An Optimized Representation for Dynamic k-ary Cardinal Trees

Abstract: Trees are one of the most fundamental structures in computer science. Standard pointer-based representations consume a significant amount of space while only supporting a small set of navigational operations. Succinct data structures have been developed to overcome these difficulties. A succinct data structure for an object from a given class of objects occupies space close to the information-theoretic lower-bound for representing an object from the class, while supporting the required operations on the object efficiently. In this thesis we consider representing trees succinctly. Various succinct representations have been designed for representing different classes of trees, namely, ordinal trees, cardinal trees and labelled trees. Barring a few, most of these representations are static in that they do not support inserting and deleting nodes. We consider succinct representations for cardinal trees that also support updates (insertions and deletions), i.e., dynamic cardinal trees. A cardinal tree of degree k, also referred to as a k-ary cardinal tree or simply a k-ary tree is a tree where each node has place for up to k children with labels from 1 to k. The information-theoretic lower bound for representing a k-ary cardinal tree on n nodes is roughly (2n+n log k) bits.
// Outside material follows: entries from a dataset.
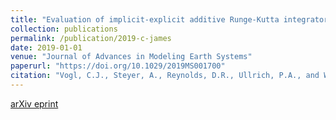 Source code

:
 ```yaml
---
title: "Evaluation of implicit-explicit additive Runge-Kutta integrators for the HOMME-NH dynamical core"
collection: publications
permalink: /publication/2019-c-james
date: 2019-01-01
venue: "Journal of Advances in Modeling Earth Systems"
paperurl: "https://doi.org/10.1029/2019MS001700"
citation: "Vogl, C.J., Steyer, A., Reynolds, D.R., Ullrich, P.A., and Woodward, C.S. (2019). &quot;Evaluation of implicit-explicit additive Runge-Kutta integrators for the HOMME-NH dynamical core.&quot; <i>Journal of Advances in Modeling Earth Systems</i>, 11(12):4228-4244."
---
```


[arXiv eprint](https://arxiv.org/abs/1904.10115)
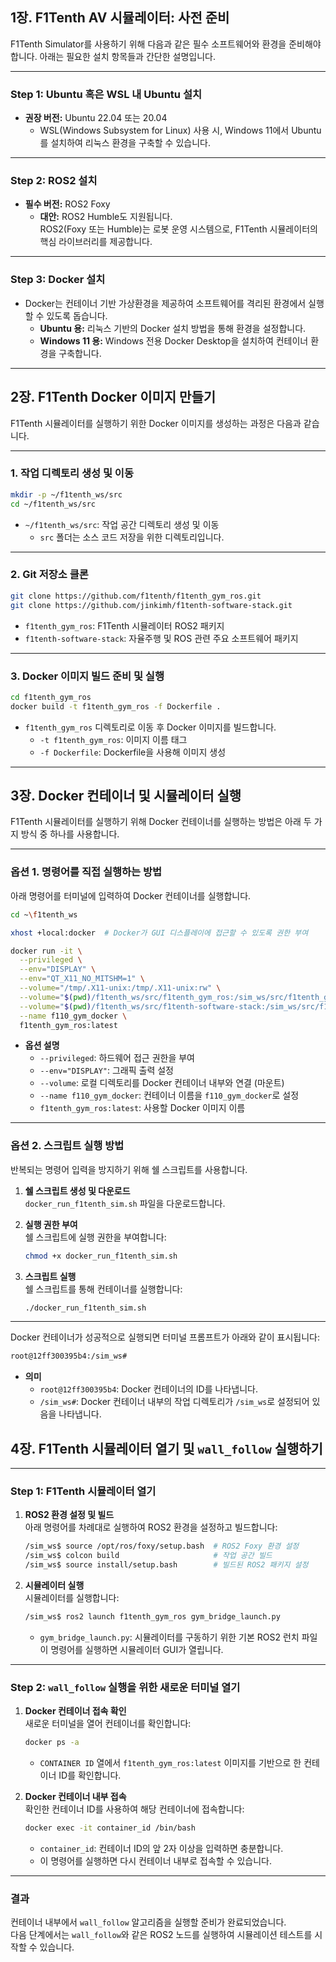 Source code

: ## 1장. F1Tenth AV 시뮬레이터: 사전 준비

F1Tenth Simulator를 사용하기 위해 다음과 같은 필수 소프트웨어와 환경을 준비해야 합니다. 아래는 필요한 설치 항목들과 간단한 설명입니다.

---

### **Step 1: Ubuntu 혹은 WSL 내 Ubuntu 설치**  
- **권장 버전:** Ubuntu 22.04 또는 20.04  
  - WSL(Windows Subsystem for Linux) 사용 시, Windows 11에서 Ubuntu를 설치하여 리눅스 환경을 구축할 수 있습니다.

---

### **Step 2: ROS2 설치**  
- **필수 버전:** ROS2 Foxy  
  - **대안:** ROS2 Humble도 지원됩니다.  
  ROS2(Foxy 또는 Humble)는 로봇 운영 시스템으로, F1Tenth 시뮬레이터의 핵심 라이브러리를 제공합니다.  

---

### **Step 3: Docker 설치**  
- Docker는 컨테이너 기반 가상환경을 제공하여 소프트웨어를 격리된 환경에서 실행할 수 있도록 돕습니다.  
  - **Ubuntu 용:** 리눅스 기반의 Docker 설치 방법을 통해 환경을 설정합니다.  
  - **Windows 11 용:** Windows 전용 Docker Desktop을 설치하여 컨테이너 환경을 구축합니다.

---
## **2장. F1Tenth Docker 이미지 만들기**

F1Tenth 시뮬레이터를 실행하기 위한 Docker 이미지를 생성하는 과정은 다음과 같습니다.

---

### **1. 작업 디렉토리 생성 및 이동**  
```bash
mkdir -p ~/f1tenth_ws/src  
cd ~/f1tenth_ws/src  
```
- `~/f1tenth_ws/src`: 작업 공간 디렉토리 생성 및 이동  
  - `src` 폴더는 소스 코드 저장을 위한 디렉토리입니다.

---

### **2. Git 저장소 클론**  
```bash
git clone https://github.com/f1tenth/f1tenth_gym_ros.git  
git clone https://github.com/jinkimh/f1tenth-software-stack.git  
```
- `f1tenth_gym_ros`: F1Tenth 시뮬레이터 ROS2 패키지  
- `f1tenth-software-stack`: 자율주행 및 ROS 관련 주요 소프트웨어 패키지

---

### **3. Docker 이미지 빌드 준비 및 실행**  
```bash
cd f1tenth_gym_ros  
docker build -t f1tenth_gym_ros -f Dockerfile .  
```
- `f1tenth_gym_ros` 디렉토리로 이동 후 Docker 이미지를 빌드합니다.  
  - `-t f1tenth_gym_ros`: 이미지 이름 태그  
  - `-f Dockerfile`: Dockerfile을 사용해 이미지 생성

---

## **3장. Docker 컨테이너 및 시뮬레이터 실행**

F1Tenth 시뮬레이터를 실행하기 위해 Docker 컨테이너를 실행하는 방법은 아래 두 가지 방식 중 하나를 사용합니다.

---

### **옵션 1. 명령어를 직접 실행하는 방법**  
아래 명령어를 터미널에 입력하여 Docker 컨테이너를 실행합니다.

```bash
cd ~\f1tenth_ws

xhost +local:docker  # Docker가 GUI 디스플레이에 접근할 수 있도록 권한 부여

docker run -it \
  --privileged \
  --env="DISPLAY" \
  --env="QT_X11_NO_MITSHM=1" \
  --volume="/tmp/.X11-unix:/tmp/.X11-unix:rw" \
  --volume="$(pwd)/f1tenth_ws/src/f1tenth_gym_ros:/sim_ws/src/f1tenth_gym_ros" \
  --volume="$(pwd)/f1tenth_ws/src/f1tenth-software-stack:/sim_ws/src/f1tenth-software-stack" \
  --name f110_gym_docker \
  f1tenth_gym_ros:latest
```

- **옵션 설명**  
  - `--privileged`: 하드웨어 접근 권한을 부여  
  - `--env="DISPLAY"`: 그래픽 출력 설정  
  - `--volume`: 로컬 디렉토리를 Docker 컨테이너 내부와 연결 (마운트)  
  - `--name f110_gym_docker`: 컨테이너 이름을 `f110_gym_docker`로 설정  
  - `f1tenth_gym_ros:latest`: 사용할 Docker 이미지 이름  

---

### **옵션 2. 스크립트 실행 방법**

반복되는 명령어 입력을 방지하기 위해 쉘 스크립트를 사용합니다.

1. **쉘 스크립트 생성 및 다운로드**  
   `docker_run_f1tenth_sim.sh` 파일을 다운로드합니다.
 
2. **실행 권한 부여**  
   쉘 스크립트에 실행 권한을 부여합니다:
   ```bash
   chmod +x docker_run_f1tenth_sim.sh
   ```

3. **스크립트 실행**  
   쉘 스크립트를 통해 컨테이너를 실행합니다:
   ```bash
   ./docker_run_f1tenth_sim.sh
   ```

--- 
Docker 컨테이너가 성공적으로 실행되면 터미널 프롬프트가 아래와 같이 표시됩니다:

```bash
root@12ff300395b4:/sim_ws#
```

- **의미**  
  - `root@12ff300395b4`: Docker 컨테이너의 ID를 나타냅니다.  
  - `/sim_ws#`: Docker 컨테이너 내부의 작업 디렉토리가 `/sim_ws`로 설정되어 있음을 나타냅니다.  

## **4장. F1Tenth 시뮬레이터 열기 및 `wall_follow` 실행하기**

---

### **Step 1: F1Tenth 시뮬레이터 열기**

1. **ROS2 환경 설정 및 빌드**  
   아래 명령어를 차례대로 실행하여 ROS2 환경을 설정하고 빌드합니다:

   ```bash
   /sim_ws$ source /opt/ros/foxy/setup.bash  # ROS2 Foxy 환경 설정
   /sim_ws$ colcon build                     # 작업 공간 빌드
   /sim_ws$ source install/setup.bash        # 빌드된 ROS2 패키지 설정
   ```

2. **시뮬레이터 실행**  
   시뮬레이터를 실행합니다:
   ```bash
   /sim_ws$ ros2 launch f1tenth_gym_ros gym_bridge_launch.py
   ```
   - `gym_bridge_launch.py`: 시뮬레이터를 구동하기 위한 기본 ROS2 런치 파일  
   이 명령어를 실행하면 시뮬레이터 GUI가 열립니다.

---

### **Step 2: `wall_follow` 실행을 위한 새로운 터미널 열기**

1. **Docker 컨테이너 접속 확인**  
   새로운 터미널을 열어 컨테이너를 확인합니다:
   ```bash
   docker ps -a
   ```
   - `CONTAINER ID` 열에서 `f1tenth_gym_ros:latest` 이미지를 기반으로 한 컨테이너 ID를 확인합니다.

2. **Docker 컨테이너 내부 접속**  
   확인한 컨테이너 ID를 사용하여 해당 컨테이너에 접속합니다:
   ```bash
   docker exec -it container_id /bin/bash
   ```
   - `container_id`: 컨테이너 ID의 앞 2자 이상을 입력하면 충분합니다.
   - 이 명령어를 실행하면 다시 컨테이너 내부로 접속할 수 있습니다.

---

### **결과**  
컨테이너 내부에서 `wall_follow` 알고리즘을 실행할 준비가 완료되었습니다.  
다음 단계에서는 `wall_follow`와 같은 ROS2 노드를 실행하여 시뮬레이션 테스트를 시작할 수 있습니다.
Representations that take (2n+n log k+ o(n log k ) ) bits have been designed that support basic navigations operations like finding the parent, i-th child, child-labeled j, size of a subtree etc. in constant time. But these could not support updates efficiently. The only known succinct dynamic representation was given by Diego, who gave a structure that still uses (2n+n log k+o(n log k ) ) bits and supports basic navigational operations in O((log k+log log n) ) time, and updates in O((log k + log log n)(1+log k /log (log k + log log n))) amortized time. We improve the times for the operations without increasing the space complexity, for the case when k is reasonably small compared to n. In particular, when k=(O(√(log n ))) our representation supports all the navigational operations in constant time while supporting updates in O(√(log log n )) amortized time.